◆ **Extracted records**
Content starts
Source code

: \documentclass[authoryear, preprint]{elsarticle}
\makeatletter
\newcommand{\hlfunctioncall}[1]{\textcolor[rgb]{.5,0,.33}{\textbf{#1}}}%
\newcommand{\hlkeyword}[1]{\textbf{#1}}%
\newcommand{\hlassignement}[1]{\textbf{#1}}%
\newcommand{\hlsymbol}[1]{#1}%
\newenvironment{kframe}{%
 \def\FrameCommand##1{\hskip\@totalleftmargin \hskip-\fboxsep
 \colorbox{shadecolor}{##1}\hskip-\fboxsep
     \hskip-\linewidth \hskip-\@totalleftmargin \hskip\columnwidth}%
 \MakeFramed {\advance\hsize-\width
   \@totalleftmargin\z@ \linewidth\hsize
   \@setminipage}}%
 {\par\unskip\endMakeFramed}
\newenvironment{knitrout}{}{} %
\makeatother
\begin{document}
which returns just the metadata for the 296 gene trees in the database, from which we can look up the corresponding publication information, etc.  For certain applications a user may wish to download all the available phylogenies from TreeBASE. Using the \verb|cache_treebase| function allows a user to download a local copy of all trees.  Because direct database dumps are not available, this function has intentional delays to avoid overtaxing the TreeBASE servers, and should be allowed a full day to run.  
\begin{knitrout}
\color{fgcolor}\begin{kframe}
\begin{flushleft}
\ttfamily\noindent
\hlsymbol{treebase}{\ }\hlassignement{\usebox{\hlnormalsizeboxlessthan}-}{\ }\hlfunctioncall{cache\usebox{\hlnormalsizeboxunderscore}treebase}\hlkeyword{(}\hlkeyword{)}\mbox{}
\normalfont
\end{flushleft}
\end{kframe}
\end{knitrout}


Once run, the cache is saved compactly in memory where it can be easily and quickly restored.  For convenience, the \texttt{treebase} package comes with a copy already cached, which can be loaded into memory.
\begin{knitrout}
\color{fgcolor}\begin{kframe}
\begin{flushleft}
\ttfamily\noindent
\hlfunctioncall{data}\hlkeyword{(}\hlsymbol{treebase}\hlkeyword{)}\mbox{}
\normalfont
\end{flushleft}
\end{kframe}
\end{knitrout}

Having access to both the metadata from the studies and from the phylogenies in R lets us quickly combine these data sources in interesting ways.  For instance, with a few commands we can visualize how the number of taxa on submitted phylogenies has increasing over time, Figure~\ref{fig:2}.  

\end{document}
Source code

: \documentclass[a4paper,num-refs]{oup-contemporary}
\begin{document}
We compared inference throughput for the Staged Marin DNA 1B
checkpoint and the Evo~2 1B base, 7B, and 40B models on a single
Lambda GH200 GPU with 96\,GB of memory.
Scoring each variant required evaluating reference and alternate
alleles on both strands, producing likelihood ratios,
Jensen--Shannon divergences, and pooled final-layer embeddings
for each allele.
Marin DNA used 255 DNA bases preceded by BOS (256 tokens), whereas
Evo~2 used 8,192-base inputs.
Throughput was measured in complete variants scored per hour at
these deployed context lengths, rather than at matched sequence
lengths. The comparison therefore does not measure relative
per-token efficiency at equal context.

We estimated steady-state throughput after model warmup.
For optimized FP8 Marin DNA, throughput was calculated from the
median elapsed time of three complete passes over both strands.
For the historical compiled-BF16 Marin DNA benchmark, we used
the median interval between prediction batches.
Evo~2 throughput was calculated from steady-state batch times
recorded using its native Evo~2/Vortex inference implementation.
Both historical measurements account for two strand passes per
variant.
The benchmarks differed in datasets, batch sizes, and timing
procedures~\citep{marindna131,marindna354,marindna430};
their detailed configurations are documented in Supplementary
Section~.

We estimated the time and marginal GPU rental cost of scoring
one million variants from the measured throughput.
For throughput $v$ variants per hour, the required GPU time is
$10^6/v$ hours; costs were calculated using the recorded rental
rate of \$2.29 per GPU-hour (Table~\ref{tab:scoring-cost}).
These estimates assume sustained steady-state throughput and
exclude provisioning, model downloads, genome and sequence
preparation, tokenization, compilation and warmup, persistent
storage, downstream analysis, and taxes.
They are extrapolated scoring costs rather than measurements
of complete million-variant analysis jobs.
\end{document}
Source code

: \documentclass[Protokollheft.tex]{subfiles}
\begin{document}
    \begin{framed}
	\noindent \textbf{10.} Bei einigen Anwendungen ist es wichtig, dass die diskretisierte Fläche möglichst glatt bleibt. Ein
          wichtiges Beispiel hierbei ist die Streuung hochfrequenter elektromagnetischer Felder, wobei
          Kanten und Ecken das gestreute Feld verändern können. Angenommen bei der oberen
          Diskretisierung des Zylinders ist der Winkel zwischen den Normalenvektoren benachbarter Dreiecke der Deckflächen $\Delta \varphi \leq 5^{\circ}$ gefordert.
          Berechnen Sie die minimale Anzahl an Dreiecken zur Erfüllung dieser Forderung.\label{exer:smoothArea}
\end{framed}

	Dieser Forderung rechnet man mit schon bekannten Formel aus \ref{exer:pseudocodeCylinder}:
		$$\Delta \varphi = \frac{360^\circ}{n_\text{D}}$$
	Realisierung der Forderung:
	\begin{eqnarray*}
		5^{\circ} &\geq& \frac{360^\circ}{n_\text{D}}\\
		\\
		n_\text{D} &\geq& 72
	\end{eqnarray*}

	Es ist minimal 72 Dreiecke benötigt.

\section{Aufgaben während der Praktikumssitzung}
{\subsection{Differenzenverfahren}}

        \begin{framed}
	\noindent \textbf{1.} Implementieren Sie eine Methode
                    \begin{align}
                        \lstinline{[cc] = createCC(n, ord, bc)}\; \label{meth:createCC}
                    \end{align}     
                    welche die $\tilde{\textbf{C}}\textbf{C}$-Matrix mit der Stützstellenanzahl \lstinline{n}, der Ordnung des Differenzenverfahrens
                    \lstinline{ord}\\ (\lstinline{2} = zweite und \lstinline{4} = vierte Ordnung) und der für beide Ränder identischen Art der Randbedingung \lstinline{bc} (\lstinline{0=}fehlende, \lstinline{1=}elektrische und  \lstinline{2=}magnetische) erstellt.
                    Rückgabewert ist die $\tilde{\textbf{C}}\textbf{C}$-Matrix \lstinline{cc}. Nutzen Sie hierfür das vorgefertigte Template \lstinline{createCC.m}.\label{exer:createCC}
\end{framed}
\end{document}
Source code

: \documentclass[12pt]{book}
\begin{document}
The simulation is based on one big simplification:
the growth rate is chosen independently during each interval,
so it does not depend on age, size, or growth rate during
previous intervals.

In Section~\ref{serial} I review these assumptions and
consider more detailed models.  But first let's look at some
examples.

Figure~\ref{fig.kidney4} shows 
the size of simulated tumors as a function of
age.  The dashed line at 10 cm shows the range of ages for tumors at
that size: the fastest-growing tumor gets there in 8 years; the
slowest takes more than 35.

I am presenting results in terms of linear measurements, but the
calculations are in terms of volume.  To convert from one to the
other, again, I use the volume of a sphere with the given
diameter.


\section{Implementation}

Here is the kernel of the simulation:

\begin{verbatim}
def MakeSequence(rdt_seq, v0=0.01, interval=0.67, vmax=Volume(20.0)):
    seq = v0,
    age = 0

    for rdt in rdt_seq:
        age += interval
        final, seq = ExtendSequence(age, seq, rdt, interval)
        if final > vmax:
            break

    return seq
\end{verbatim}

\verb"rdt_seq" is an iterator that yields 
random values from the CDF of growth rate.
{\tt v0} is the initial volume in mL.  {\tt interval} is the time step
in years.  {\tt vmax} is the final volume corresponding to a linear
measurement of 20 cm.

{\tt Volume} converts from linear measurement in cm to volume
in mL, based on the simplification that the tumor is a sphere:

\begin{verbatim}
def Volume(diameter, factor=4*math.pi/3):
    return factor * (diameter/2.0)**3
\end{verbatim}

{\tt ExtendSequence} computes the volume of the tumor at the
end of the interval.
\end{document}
Content ends
◆ **Work to complete**
Take the entries above and write them out again unchanged.

◆ **Reply to the exercise**
Source code

: \documentclass[authoryear, preprint]{elsarticle}
\makeatletter
\newcommand{\hlfunctioncall}[1]{\textcolor[rgb]{.5,0,.33}{\textbf{#1}}}%
\newcommand{\hlkeyword}[1]{\textbf{#1}}%
\newcommand{\hlassignement}[1]{\textbf{#1}}%
\newcommand{\hlsymbol}[1]{#1}%
\newenvironment{kframe}{%
 \def\FrameCommand##1{\hskip\@totalleftmargin \hskip-\fboxsep
 \colorbox{shadecolor}{##1}\hskip-\fboxsep
     \hskip-\linewidth \hskip-\@totalleftmargin \hskip\columnwidth}%
 \MakeFramed {\advance\hsize-\width
   \@totalleftmargin\z@ \linewidth\hsize
   \@setminipage}}%
 {\par\unskip\endMakeFramed}
\newenvironment{knitrout}{}{} %
\makeatother
\begin{document}
which returns just the metadata for the 296 gene trees in the database, from which we can look up the corresponding publication information, etc.  For certain applications a user may wish to download all the available phylogenies from TreeBASE. Using the \verb|cache_treebase| function allows a user to download a local copy of all trees.  Because direct database dumps are not available, this function has intentional delays to avoid overtaxing the TreeBASE servers, and should be allowed a full day to run.  
\begin{knitrout}
\color{fgcolor}\begin{kframe}
\begin{flushleft}
\ttfamily\noindent
\hlsymbol{treebase}{\ }\hlassignement{\usebox{\hlnormalsizeboxlessthan}-}{\ }\hlfunctioncall{cache\usebox{\hlnormalsizeboxunderscore}treebase}\hlkeyword{(}\hlkeyword{)}\mbox{}
\normalfont
\end{flushleft}
\end{kframe}
\end{knitrout}


Once run, the cache is saved compactly in memory where it can be easily and quickly restored.  For convenience, the \texttt{treebase} package comes with a copy already cached, which can be loaded into memory.
\begin{knitrout}
\color{fgcolor}\begin{kframe}
\begin{flushleft}
\ttfamily\noindent
\hlfunctioncall{data}\hlkeyword{(}\hlsymbol{treebase}\hlkeyword{)}\mbox{}
\normalfont
\end{flushleft}
\end{kframe}
\end{knitrout}

Having access to both the metadata from the studies and from the phylogenies in R lets us quickly combine these data sources in interesting ways.  For instance, with a few commands we can visualize how the number of taxa on submitted phylogenies has increasing over time, Figure~\ref{fig:2}.  

\end{document}
Source code

: \documentclass[a4paper,num-refs]{oup-contemporary}
\begin{document}
We compared inference throughput for the Staged Marin DNA 1B
checkpoint and the Evo~2 1B base, 7B, and 40B models on a single
Lambda GH200 GPU with 96\,GB of memory.
Scoring each variant required evaluating reference and alternate
alleles on both strands, producing likelihood ratios,
Jensen--Shannon divergences, and pooled final-layer embeddings
for each allele.
Marin DNA used 255 DNA bases preceded by BOS (256 tokens), whereas
Evo~2 used 8,192-base inputs.
Throughput was measured in complete variants scored per hour at
these deployed context lengths, rather than at matched sequence
lengths. The comparison therefore does not measure relative
per-token efficiency at equal context.

We estimated steady-state throughput after model warmup.
For optimized FP8 Marin DNA, throughput was calculated from the
median elapsed time of three complete passes over both strands.
For the historical compiled-BF16 Marin DNA benchmark, we used
the median interval between prediction batches.
Evo~2 throughput was calculated from steady-state batch times
recorded using its native Evo~2/Vortex inference implementation.
Both historical measurements account for two strand passes per
variant.
The benchmarks differed in datasets, batch sizes, and timing
procedures~\citep{marindna131,marindna354,marindna430};
their detailed configurations are documented in Supplementary
Section~.

We estimated the time and marginal GPU rental cost of scoring
one million variants from the measured throughput.
For throughput $v$ variants per hour, the required GPU time is
$10^6/v$ hours; costs were calculated using the recorded rental
rate of \$2.29 per GPU-hour (Table~\ref{tab:scoring-cost}).
These estimates assume sustained steady-state throughput and
exclude provisioning, model downloads, genome and sequence
preparation, tokenization, compilation and warmup, persistent
storage, downstream analysis, and taxes.
They are extrapolated scoring costs rather than measurements
of complete million-variant analysis jobs.
\end{document}
Source code

: \documentclass[Protokollheft.tex]{subfiles}
\begin{document}
    \begin{framed}
	\noindent \textbf{10.} Bei einigen Anwendungen ist es wichtig, dass die diskretisierte Fläche möglichst glatt bleibt. Ein
          wichtiges Beispiel hierbei ist die Streuung hochfrequenter elektromagnetischer Felder, wobei
          Kanten und Ecken das gestreute Feld verändern können. Angenommen bei der oberen
          Diskretisierung des Zylinders ist der Winkel zwischen den Normalenvektoren benachbarter Dreiecke der Deckflächen $\Delta \varphi \leq 5^{\circ}$ gefordert.
          Berechnen Sie die minimale Anzahl an Dreiecken zur Erfüllung dieser Forderung.\label{exer:smoothArea}
\end{framed}

	Dieser Forderung rechnet man mit schon bekannten Formel aus \ref{exer:pseudocodeCylinder}:
		$$\Delta \varphi = \frac{360^\circ}{n_\text{D}}$$
	Realisierung der Forderung:
	\begin{eqnarray*}
		5^{\circ} &\geq& \frac{360^\circ}{n_\text{D}}\\
		\\
		n_\text{D} &\geq& 72
	\end{eqnarray*}

	Es ist minimal 72 Dreiecke benötigt.

\section{Aufgaben während der Praktikumssitzung}
{\subsection{Differenzenverfahren}}

        \begin{framed}
	\noindent \textbf{1.} Implementieren Sie eine Methode
                    \begin{align}
                        \lstinline{[cc] = createCC(n, ord, bc)}\; \label{meth:createCC}
                    \end{align}     
                    welche die $\tilde{\textbf{C}}\textbf{C}$-Matrix mit der Stützstellenanzahl \lstinline{n}, der Ordnung des Differenzenverfahrens
                    \lstinline{ord}\\ (\lstinline{2} = zweite und \lstinline{4} = vierte Ordnung) und der für beide Ränder identischen Art der Randbedingung \lstinline{bc} (\lstinline{0=}fehlende, \lstinline{1=}elektrische und  \lstinline{2=}magnetische) erstellt.
                    Rückgabewert ist die $\tilde{\textbf{C}}\textbf{C}$-Matrix \lstinline{cc}. Nutzen Sie hierfür das vorgefertigte Template \lstinline{createCC.m}.\label{exer:createCC}
\end{framed}
\end{document}
Source code

: \documentclass[12pt]{book}
\begin{document}
The simulation is based on one big simplification:
the growth rate is chosen independently during each interval,
so it does not depend on age, size, or growth rate during
previous intervals.

In Section~\ref{serial} I review these assumptions and
consider more detailed models.  But first let's look at some
examples.

Figure~\ref{fig.kidney4} shows 
the size of simulated tumors as a function of
age.  The dashed line at 10 cm shows the range of ages for tumors at
that size: the fastest-growing tumor gets there in 8 years; the
slowest takes more than 35.

I am presenting results in terms of linear measurements, but the
calculations are in terms of volume.  To convert from one to the
other, again, I use the volume of a sphere with the given
diameter.


\section{Implementation}

Here is the kernel of the simulation:

\begin{verbatim}
def MakeSequence(rdt_seq, v0=0.01, interval=0.67, vmax=Volume(20.0)):
    seq = v0,
    age = 0

    for rdt in rdt_seq:
        age += interval
        final, seq = ExtendSequence(age, seq, rdt, interval)
        if final > vmax:
            break

    return seq
\end{verbatim}

\verb"rdt_seq" is an iterator that yields 
random values from the CDF of growth rate.
{\tt v0} is the initial volume in mL.  {\tt interval} is the time step
in years.  {\tt vmax} is the final volume corresponding to a linear
measurement of 20 cm.

{\tt Volume} converts from linear measurement in cm to volume
in mL, based on the simplification that the tumor is a sphere:

\begin{verbatim}
def Volume(diameter, factor=4*math.pi/3):
    return factor * (diameter/2.0)**3
\end{verbatim}

{\tt ExtendSequence} computes the volume of the tumor at the
end of the interval.
\end{document}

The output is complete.